I/O | Thomas Kejser's Database Blog

VM-ware Shared folders are really Slow

December 12, 2012 1 comment

I am currently waiting for some code to compile and found a bit of time to type up a quick blog.

As described in a previous post, I am have set up my laptop to host Windows in a virtual machine guest with Mac OX (Mountain Lion) as the host.

Today, I needed to compile some code and thinking I was being clever, I put the code on the host OS (OSX) and shared the folder via VM-ware to the Windows guest OS.

Compiling from inside VM-ware

I ran my msbuild process from the shared folder, and it took FOREVER to compile. The obvious choice here is of course to blame virtualisation itself – after all, I only have 2 cores allocated to the virtual.

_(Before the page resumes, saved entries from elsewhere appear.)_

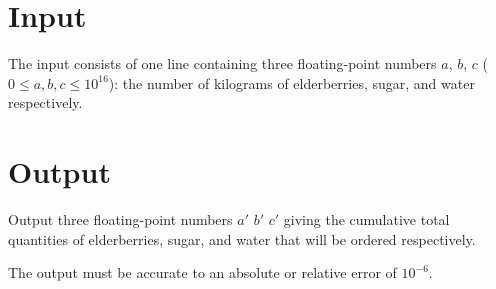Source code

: \section*{Input}

The input consists of one line containing three floating-point numbers $a$, $b$,
$c$ ($0 \le a, b, c \le 10^{16}$): the number of kilograms of elderberries, sugar,
and water respectively.
  
\section*{Output}

Output three floating-point numbers $a'$ $b'$ $c'$ giving the cumulative total
quantities of elderberries, sugar, and water that will be ordered respectively.

The output must be accurate to an absolute or relative error of $10^{-6}$.
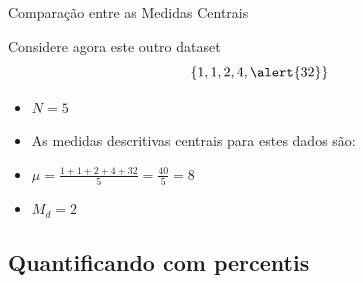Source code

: \documentclass{beamer}
\begin{document}
\begin{frame}{Comparação entre as Medidas Centrais}
  \begin{example}Considere agora este outro dataset $$\{
    1,1,2,4,\alert{32} \}$$
  \begin{itemize}
  \item $N=5$
  \item As medidas descritivas centrais para estes dados são:
  \item $\mu = \frac{1+1+2+4+32}{5} = \frac{40}{5}= 8$
  \item $M_d = 2$
  \end{itemize}
\end{example}
\end{frame}

\subsection{Quantificando com percentis}
\end{document}
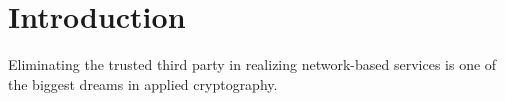 \section{Introduction}
Eliminating the trusted third party in realizing network-based services is one of the biggest dreams in applied cryptography.

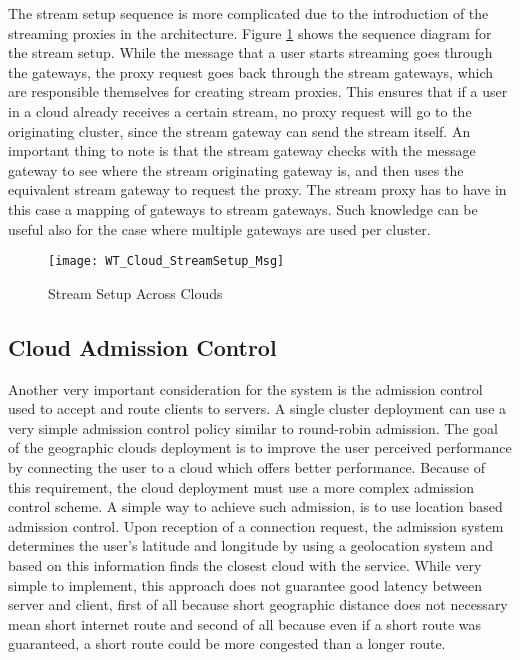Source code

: The stream setup sequence is more complicated due to the introduction of the streaming proxies in the architecture. Figure \ref{fig:cloudstreamsetup} shows the sequence diagram for the stream setup. While the message that a user starts streaming goes through the gateways, the proxy request goes back through the stream gateways, which are responsible themselves for creating stream proxies. This ensures that if a user in a cloud already receives a certain stream, no proxy request will go to the originating cluster, since the stream gateway can send the stream itself. An important thing to note is that the stream gateway checks with the message gateway to see where the stream originating gateway is, and then uses the equivalent stream gateway to request the proxy. The stream proxy has to have in this case a mapping of gateways to stream gateways. Such knowledge can be useful also for the case where multiple gateways are used per cluster.

\begin{figure}
	\centering
	\texttt{[image: WT\_Cloud\_StreamSetup\_Msg]}
	\caption{Stream Setup Across Clouds}
	\label{fig:cloudstreamsetup}
\end{figure}

\subsection{Cloud Admission Control}

Another very important consideration for the system is the admission control used to accept and route clients to servers. A single cluster deployment can use a very simple admission control policy similar to round-robin admission. The goal of the geographic clouds deployment is to improve the user perceived performance by connecting the user to a cloud which offers better performance. Because of this requirement, the cloud deployment must use a more complex admission control scheme. A simple way to achieve such admission, is to use location based admission control. Upon reception of a connection request, the admission system determines the user's latitude and longitude by using a geolocation system and based on this information finds the closest cloud with the service. While very simple to implement, this approach does not guarantee good latency between server and client, first of all because short geographic distance does not necessary mean short internet route and second of all because even if a short route was guaranteed, a short route could be more congested than a longer route.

But not so fast! Our tuning knowledge comes in quite handy here. Have a look at the CPU pattern while I am compiling:

Just like with SQL Server, I start my tuning at a very high level (in this case, task manager) and dig in from there.

The first question we ask ourselves as tuners is: Does what I see make sense?

In this case, it obviously doesn’t. MSBUILD is set up to build highly parallelised, it should be using my cores and there are no obvious I/O bottleneck in the system. Having 50% of two cores busy (and with high kernel times) looks a lot like a single threaded bottleneck to me. The build was taking over 15 minutes, which was much longer than expected.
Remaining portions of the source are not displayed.